結局この話はどうなるんだろ? 結局「男も家庭のことを顧みなさい」みたいな拍子抜けするほど単純な教訓を残すだけの作品ではないだろうな、と途中からは少し警戒しながら観たのだが、ま、そんなことにはならなかった。

ただ、ケツが重いね。もう少しさっと終われなかったかという気もする。ただ、あのぐらい引っ張ったから最後に少し余韻が出たのかもしれない。

脚本は旺季志ずかという人。日本放送作家協会の創作テレビドラマ脚本懸賞で佳作をもらい、その後『特命係長・只野仁』などTVシリーズもたくさん手がけている。

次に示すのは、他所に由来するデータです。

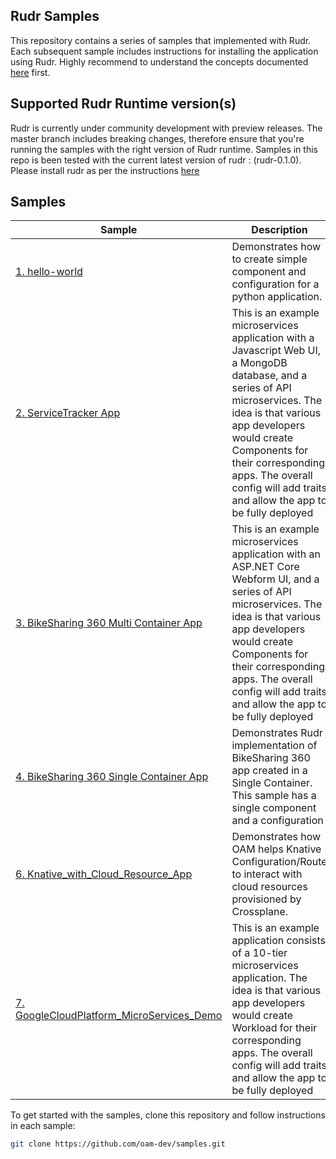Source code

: ## Rudr Samples

This repository contains a series of samples that implemented with Rudr. Each subsequent sample includes instructions for installing the application using Rudr. Highly recommend to understand the concepts documented [here](https://github.com/oam-dev/rudr/tree/master/docs#get-started)  first.

## Supported Rudr Runtime version(s)

Rudr is currently under community development with preview releases.  The master branch includes breaking changes, therefore ensure that you're running the samples with the right version of Rudr runtime. Samples in this repo is been tested with the current latest version of rudr : (rudr-0.1.0). Please install rudr as per the instructions [here](https://github.com/oam-dev/rudr/blob/master/docs/setup/install.md)

## Samples

| Sample                   | Description                                                                                                                                                                                    |
|--------------------------|------------------------------------------------------------------------------------------------------------------------------------------------------------------------------------------------|
| [1. hello-world](./1.Helloworld)            | Demonstrates how to create simple component and configuration for a python application.                                                                                                      |
| [2. ServiceTracker App](./2.ServiceTracker_App)       | This is an example microservices application with a Javascript Web UI, a MongoDB database, and a series of API microservices. The idea is that various app developers would create Components for their corresponding apps. The overall config will add traits and allow the app to be fully deployed                                                                                              |
| [3. BikeSharing 360 Multi Container App](./3.BikeSharing360_MultiContainer_App) | This is an example microservices application with an ASP.NET Core Webform UI,  and a series of API microservices. The idea is that various app developers would create Components for their corresponding apps. The overall config will add traits and allow the app to be fully deployed |
| [4. BikeSharing 360 Single Container App](./4.BikeSharing360_SingleContainer_App) | Demonstrates Rudr implementation of BikeSharing 360 app created in a Single Container. This sample has a single component and a configuration |
| [6. Knative_with_Cloud_Resource_App](./6.Knative_with_Cloud_Resource_App) | Demonstrates how OAM helps Knative Configuration/Route to interact with cloud resources provisioned by Crossplane. |
| [7. GoogleCloudPlatform_MicroServices_Demo](./7.GoogleCloudPlatform_MicroServices_Demo) | This is an example application consists of a 10-tier microservices application. The idea is that various app developers would create Workload for their corresponding apps. The overall config will add traits and allow the app to be fully deployed|

To get started with the samples, clone this repository and follow instructions in each sample:
```bash
git clone https://github.com/oam-dev/samples.git
```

監督は初山恭洋という人。ググッても『ナースのお仕事』の監督補くらいしか出てこず、ひょっとすると初監督作品かもしれない。

もうちょっと明確な色を押し出せたらもっと良いドラマになったと思う。ま、良い話ではあるが…。ついこの間、鎖鎌女子高生をやっていた栗山千明がこんな役をするようになったのかとちょっと驚いた。